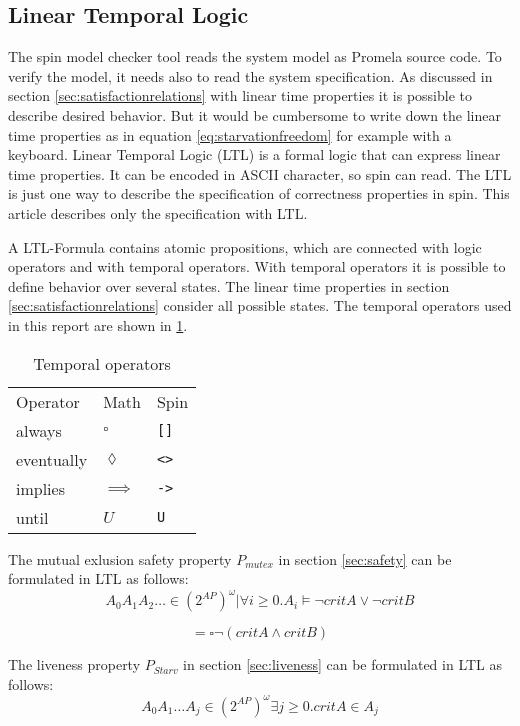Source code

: \documentclass[12pt,a4paper,twoside]{article}
\begin{document}
\subsection{Linear Temporal Logic}
\label{sec:lineartemporallogic}

The spin model checker tool reads the system model as Promela source code. To verify the model, it needs also to read the system specification. As discussed in section \ref{sec:satisfactionrelations} with linear time properties it is possible to describe desired behavior. But it would be cumbersome to write down the linear time properties as in equation \ref{eq:starvationfreedom} for example with a keyboard. Linear Temporal Logic (LTL) is a formal logic that can express linear time properties. It can be encoded in ASCII character, so spin can read. The LTL is just one way to describe the specification of correctness properties in spin. This article describes only the specification with LTL.

A LTL-Formula contains atomic propositions, which are connected with logic operators and with temporal operators. With temporal operators it is possible to define behavior over several states. The linear time properties in section \ref{sec:satisfactionrelations} consider all possible states. The temporal operators used in this report are shown in \ref{tab:temporal_operators}.

\begin{table}
  \centering
  \begin{tabular}{l l l}
    Operator & Math & Spin \\
    always & $\square$ & \verb|[]| \\
    eventually & $\lozenge$ & \verb|<>| \\
    implies & $\implies$ & \verb|->| \\
    until & $U$ & \verb|U|
  \end{tabular}
  \caption{Temporal operators }
  \label{tab:temporal_operators}
\end{table}

The mutual exlusion safety property $P_{mutex}$ in section \ref{sec:safety} can be formulated in LTL as follows:
\[
  {A_0 A_1 A_2 \dots \in (2^{AP})^{\omega} | \forall i \geq 0. A_i \models \neg critA \lor \neg critB}
\]

\[
= \square \neg (critA \land critB)
\]

The liveness property $P_{Starv}$ in section \ref{sec:liveness} can be formulated in LTL as follows:
\[
 { A_0 A_1 \dots A_j \in (2^{AP})^{\omega} \exists j \geq 0. critA \in A_j}
\]
\end{document}
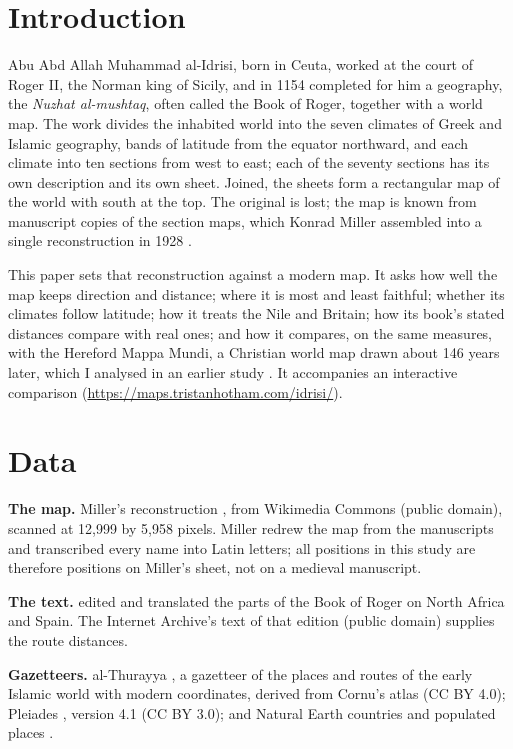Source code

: \documentclass[11pt,a4paper]{article}
\begin{document}
\section{Introduction}
Abu Abd Allah Muhammad al-Idrisi, born in Ceuta, worked at the court of Roger II, the Norman king of Sicily, and in 1154 completed for him a geography, the \textit{Nuzhat al-mushtaq}, often called the Book of Roger, together with a world map. The work divides the inhabited world into the seven climates of Greek and Islamic geography, bands of latitude from the equator northward, and each climate into ten sections from west to east; each of the seventy sections has its own description and its own sheet. Joined, the sheets form a rectangular map of the world with south at the top. The original is lost; the map is known from manuscript copies of the section maps, which Konrad Miller assembled into a single reconstruction in 1928 \citep{miller1928}.

This paper sets that reconstruction against a modern map. It asks how well the map keeps direction and distance; where it is most and least faithful; whether its climates follow latitude; how it treats the Nile and Britain; how its book's stated distances compare with real ones; and how it compares, on the same measures, with the Hereford Mappa Mundi, a Christian world map drawn about 146 years later, which I analysed in an earlier study \citep{hereford}. It accompanies an interactive comparison (\url{https://maps.tristanhotham.com/idrisi/}).

\section{Data}
\textbf{The map.} Miller's reconstruction \citep{miller1928}, from Wikimedia Commons (public domain), scanned at 12,999 by 5,958 pixels. Miller redrew the map from the manuscripts and transcribed every name into Latin letters; all positions in this study are therefore positions on Miller's sheet, not on a medieval manuscript.

\textbf{The text.} \citet{dozy} edited and translated the parts of the Book of Roger on North Africa and Spain. The Internet Archive's text of that edition (public domain) supplies the route distances.

\textbf{Gazetteers.} al-Thurayya \citep{thurayya}, a gazetteer of the places and routes of the early Islamic world with modern coordinates, derived from Cornu's atlas (CC BY 4.0); Pleiades \citep{pleiades}, version 4.1 (CC BY 3.0); and Natural Earth countries and populated places \citep{naturalearth}.
\end{document}
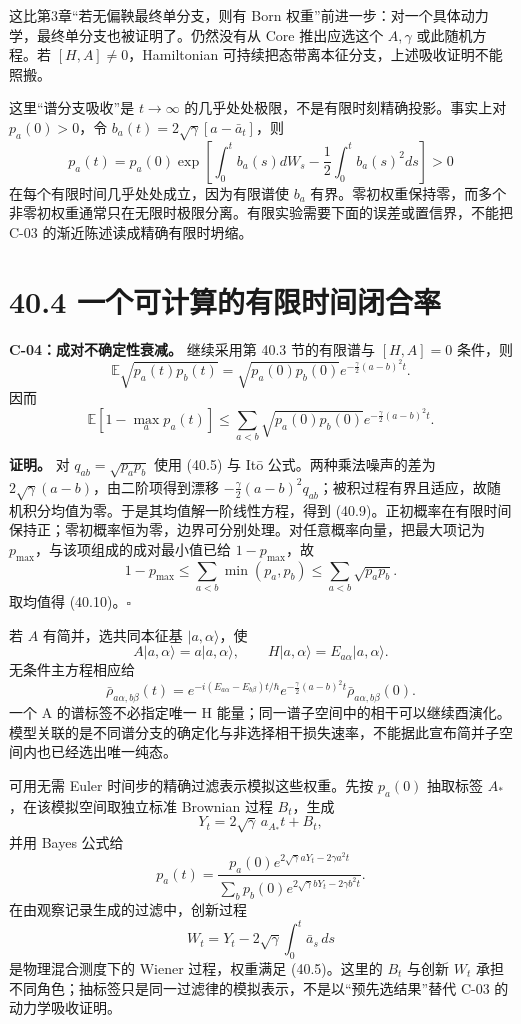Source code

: \documentclass[
  11pt,
  oneside]{book}
\begin{document}
这比第3章``若无偏鞅最终单分支，则有 Born
权重''前进一步：对一个具体动力学，最终单分支也被证明了。仍然没有从 Core
推出应选这个 \(A,\gamma\) 或此随机方程。若 \([H,A]\ne0\)，Hamiltonian
可持续把态带离本征分支，上述吸收证明不能照搬。

这里``谱分支吸收''是 \(t\to\infty\)
的几乎处处极限，不是有限时刻精确投影。事实上对 \(p_a(0)>0\)，令
\(b_a(t)=2\sqrt\gamma[a-\bar a_t]\)，则 \[
p_a(t)=p_a(0)\exp\left[
\int_0^t b_a(s)dW_s-\frac12\int_0^t b_a(s)^2ds\right]>0
\] 在每个有限时间几乎处处成立，因为有限谱使 \(b_a\)
有界。零初权重保持零，而多个非零初权重通常只在无限时极限分离。有限实验需要下面的误差或置信界，不能把
C-03 的渐近陈述读成精确有限时坍缩。

\section{40.4 一个可计算的有限时间闭合率}

\protect\hypertarget{c-04}{}{}

\textbf{C-04：成对不确定性衰减。} 继续采用第 40.3 节的有限谱与
\([H,A]=0\) 条件，则 \[
\mathbb E\sqrt{p_a(t)p_b(t)}
=\sqrt{p_a(0)p_b(0)}
 e^{-\frac\gamma2(a-b)^2t}.
\tag{40.9}
\] 因而 \[
\mathbb E[1-\max_a p_a(t)]
\le\sum_{a<b}\sqrt{p_a(0)p_b(0)}
 e^{-\frac\gamma2(a-b)^2t}.
\tag{40.10}
\]

\textbf{证明。} 对 \(q_{ab}=\sqrt{p_ap_b}\) 使用 (40.5) 与 Itō
公式。两种乘法噪声的差为 \(2\sqrt\gamma(a-b)\)，由二阶项得到漂移
\(-\frac\gamma2(a-b)^2q_{ab}\)；被积过程有界且适应，故随机积分均值为零。于是其均值解一阶线性方程，得到
(40.9)。正初概率在有限时间保持正；零初概率恒为零，边界可分别处理。对任意概率向量，把最大项记为
\(p_{\max}\)，与该项组成的成对最小值已给 \(1-p_{\max}\)，故 \[
1-p_{\max}\le\sum_{a<b}\min(p_a,p_b)
\le\sum_{a<b}\sqrt{p_ap_b}.
\] 取均值得 (40.10)。\(\square\)

若 \(A\) 有简并，选共同本征基 \(|a,\alpha\rangle\)，使 \[
A|a,\alpha\rangle=a|a,\alpha\rangle,
\qquad H|a,\alpha\rangle=E_{a\alpha}|a,\alpha\rangle.
\] 无条件主方程相应给 \[
\bar\rho_{a\alpha,b\beta}(t)=
 e^{-i(E_{a\alpha}-E_{b\beta})t/\hbar}
 e^{-\frac\gamma2(a-b)^2t}
\bar\rho_{a\alpha,b\beta}(0).
\] 一个 A 的谱标签不必指定唯一 H
能量；同一谱子空间中的相干可以继续酉演化。模型关联的是不同谱分支的确定化与非选择相干损失速率，不能据此宣布简并子空间内也已经选出唯一纯态。

可用无需 Euler 时间步的精确过滤表示模拟这些权重。先按 \(p_a(0)\)
抽取标签 \(A_*\)，在该模拟空间取独立标准 Brownian 过程 \(B_t\)，生成 \[
Y_t=2\sqrt\gamma\,a_{A_*}t+B_t,
\] 并用 Bayes 公式给 \[
p_a(t)=
\frac{p_a(0)e^{2\sqrt\gamma aY_t-2\gamma a^2t}}
{\sum_b p_b(0)e^{2\sqrt\gamma bY_t-2\gamma b^2t}}.
\tag{40.11}
\] 在由观察记录生成的过滤中，创新过程 \[
W_t=Y_t-2\sqrt\gamma\int_0^t\bar a_s\,ds
\] 是物理混合测度下的 Wiener 过程，权重满足 (40.5)。这里的 \(B_t\)
与创新 \(W_t\)
承担不同角色；抽标签只是同一过滤律的模拟表示，不是以``预先选结果''替代
C-03 的动力学吸收证明。
\end{document}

EXERCISE DIRECTIONS => Each line of the listing above belongs in the answer exactly as written; the pictures do not.

RESULT =>
Source code

: \documentclass[12pt,a4paper,twoside]{article}
\begin{document}
\subsection{Linear Temporal Logic}
\label{sec:lineartemporallogic}

The spin model checker tool reads the system model as Promela source code. To verify the model, it needs also to read the system specification. As discussed in section \ref{sec:satisfactionrelations} with linear time properties it is possible to describe desired behavior. But it would be cumbersome to write down the linear time properties as in equation \ref{eq:starvationfreedom} for example with a keyboard. Linear Temporal Logic (LTL) is a formal logic that can express linear time properties. It can be encoded in ASCII character, so spin can read. The LTL is just one way to describe the specification of correctness properties in spin. This article describes only the specification with LTL.

A LTL-Formula contains atomic propositions, which are connected with logic operators and with temporal operators. With temporal operators it is possible to define behavior over several states. The linear time properties in section \ref{sec:satisfactionrelations} consider all possible states. The temporal operators used in this report are shown in \ref{tab:temporal_operators}.

\begin{table}
  \centering
  \begin{tabular}{l l l}
    Operator & Math & Spin \\
    always & $\square$ & \verb|[]| \\
    eventually & $\lozenge$ & \verb|<>| \\
    implies & $\implies$ & \verb|->| \\
    until & $U$ & \verb|U|
  \end{tabular}
  \caption{Temporal operators }
  \label{tab:temporal_operators}
\end{table}

The mutual exlusion safety property $P_{mutex}$ in section \ref{sec:safety} can be formulated in LTL as follows:
\[
  {A_0 A_1 A_2 \dots \in (2^{AP})^{\omega} | \forall i \geq 0. A_i \models \neg critA \lor \neg critB}
\]

\[
= \square \neg (critA \land critB)
\]

The liveness property $P_{Starv}$ in section \ref{sec:liveness} can be formulated in LTL as follows:
\[
 { A_0 A_1 \dots A_j \in (2^{AP})^{\omega} \exists j \geq 0. critA \in A_j}
\]
\end{document}
Source code

: \documentclass[11pt,a4paper]{article}
\begin{document}
\section{Introduction}
Abu Abd Allah Muhammad al-Idrisi, born in Ceuta, worked at the court of Roger II, the Norman king of Sicily, and in 1154 completed for him a geography, the \textit{Nuzhat al-mushtaq}, often called the Book of Roger, together with a world map. The work divides the inhabited world into the seven climates of Greek and Islamic geography, bands of latitude from the equator northward, and each climate into ten sections from west to east; each of the seventy sections has its own description and its own sheet. Joined, the sheets form a rectangular map of the world with south at the top. The original is lost; the map is known from manuscript copies of the section maps, which Konrad Miller assembled into a single reconstruction in 1928 \citep{miller1928}.

This paper sets that reconstruction against a modern map. It asks how well the map keeps direction and distance; where it is most and least faithful; whether its climates follow latitude; how it treats the Nile and Britain; how its book's stated distances compare with real ones; and how it compares, on the same measures, with the Hereford Mappa Mundi, a Christian world map drawn about 146 years later, which I analysed in an earlier study \citep{hereford}. It accompanies an interactive comparison (\url{https://maps.tristanhotham.com/idrisi/}).

\section{Data}
\textbf{The map.} Miller's reconstruction \citep{miller1928}, from Wikimedia Commons (public domain), scanned at 12,999 by 5,958 pixels. Miller redrew the map from the manuscripts and transcribed every name into Latin letters; all positions in this study are therefore positions on Miller's sheet, not on a medieval manuscript.

\textbf{The text.} \citet{dozy} edited and translated the parts of the Book of Roger on North Africa and Spain. The Internet Archive's text of that edition (public domain) supplies the route distances.

\textbf{Gazetteers.} al-Thurayya \citep{thurayya}, a gazetteer of the places and routes of the early Islamic world with modern coordinates, derived from Cornu's atlas (CC BY 4.0); Pleiades \citep{pleiades}, version 4.1 (CC BY 3.0); and Natural Earth countries and populated places \citep{naturalearth}.
\end{document}
Source code

: \documentclass[
  11pt,
  oneside]{book}
\begin{document}
这比第3章``若无偏鞅最终单分支，则有 Born
权重''前进一步：对一个具体动力学，最终单分支也被证明了。仍然没有从 Core
推出应选这个 \(A,\gamma\) 或此随机方程。若 \([H,A]\ne0\)，Hamiltonian
可持续把态带离本征分支，上述吸收证明不能照搬。

这里``谱分支吸收''是 \(t\to\infty\)
的几乎处处极限，不是有限时刻精确投影。事实上对 \(p_a(0)>0\)，令
\(b_a(t)=2\sqrt\gamma[a-\bar a_t]\)，则 \[
p_a(t)=p_a(0)\exp\left[
\int_0^t b_a(s)dW_s-\frac12\int_0^t b_a(s)^2ds\right]>0
\] 在每个有限时间几乎处处成立，因为有限谱使 \(b_a\)
有界。零初权重保持零，而多个非零初权重通常只在无限时极限分离。有限实验需要下面的误差或置信界，不能把
C-03 的渐近陈述读成精确有限时坍缩。

\section{40.4 一个可计算的有限时间闭合率}

\protect\hypertarget{c-04}{}{}

\textbf{C-04：成对不确定性衰减。} 继续采用第 40.3 节的有限谱与
\([H,A]=0\) 条件，则 \[
\mathbb E\sqrt{p_a(t)p_b(t)}
=\sqrt{p_a(0)p_b(0)}
 e^{-\frac\gamma2(a-b)^2t}.
\tag{40.9}
\] 因而 \[
\mathbb E[1-\max_a p_a(t)]
\le\sum_{a<b}\sqrt{p_a(0)p_b(0)}
 e^{-\frac\gamma2(a-b)^2t}.
\tag{40.10}
\]

\textbf{证明。} 对 \(q_{ab}=\sqrt{p_ap_b}\) 使用 (40.5) 与 Itō
公式。两种乘法噪声的差为 \(2\sqrt\gamma(a-b)\)，由二阶项得到漂移
\(-\frac\gamma2(a-b)^2q_{ab}\)；被积过程有界且适应，故随机积分均值为零。于是其均值解一阶线性方程，得到
(40.9)。正初概率在有限时间保持正；零初概率恒为零，边界可分别处理。对任意概率向量，把最大项记为
\(p_{\max}\)，与该项组成的成对最小值已给 \(1-p_{\max}\)，故 \[
1-p_{\max}\le\sum_{a<b}\min(p_a,p_b)
\le\sum_{a<b}\sqrt{p_ap_b}.
\] 取均值得 (40.10)。\(\square\)

若 \(A\) 有简并，选共同本征基 \(|a,\alpha\rangle\)，使 \[
A|a,\alpha\rangle=a|a,\alpha\rangle,
\qquad H|a,\alpha\rangle=E_{a\alpha}|a,\alpha\rangle.
\] 无条件主方程相应给 \[
\bar\rho_{a\alpha,b\beta}(t)=
 e^{-i(E_{a\alpha}-E_{b\beta})t/\hbar}
 e^{-\frac\gamma2(a-b)^2t}
\bar\rho_{a\alpha,b\beta}(0).
\] 一个 A 的谱标签不必指定唯一 H
能量；同一谱子空间中的相干可以继续酉演化。模型关联的是不同谱分支的确定化与非选择相干损失速率，不能据此宣布简并子空间内也已经选出唯一纯态。

可用无需 Euler 时间步的精确过滤表示模拟这些权重。先按 \(p_a(0)\)
抽取标签 \(A_*\)，在该模拟空间取独立标准 Brownian 过程 \(B_t\)，生成 \[
Y_t=2\sqrt\gamma\,a_{A_*}t+B_t,
\] 并用 Bayes 公式给 \[
p_a(t)=
\frac{p_a(0)e^{2\sqrt\gamma aY_t-2\gamma a^2t}}
{\sum_b p_b(0)e^{2\sqrt\gamma bY_t-2\gamma b^2t}}.
\tag{40.11}
\] 在由观察记录生成的过滤中，创新过程 \[
W_t=Y_t-2\sqrt\gamma\int_0^t\bar a_s\,ds
\] 是物理混合测度下的 Wiener 过程，权重满足 (40.5)。这里的 \(B_t\)
与创新 \(W_t\)
承担不同角色；抽标签只是同一过滤律的模拟表示，不是以``预先选结果''替代
C-03 的动力学吸收证明。
\end{document}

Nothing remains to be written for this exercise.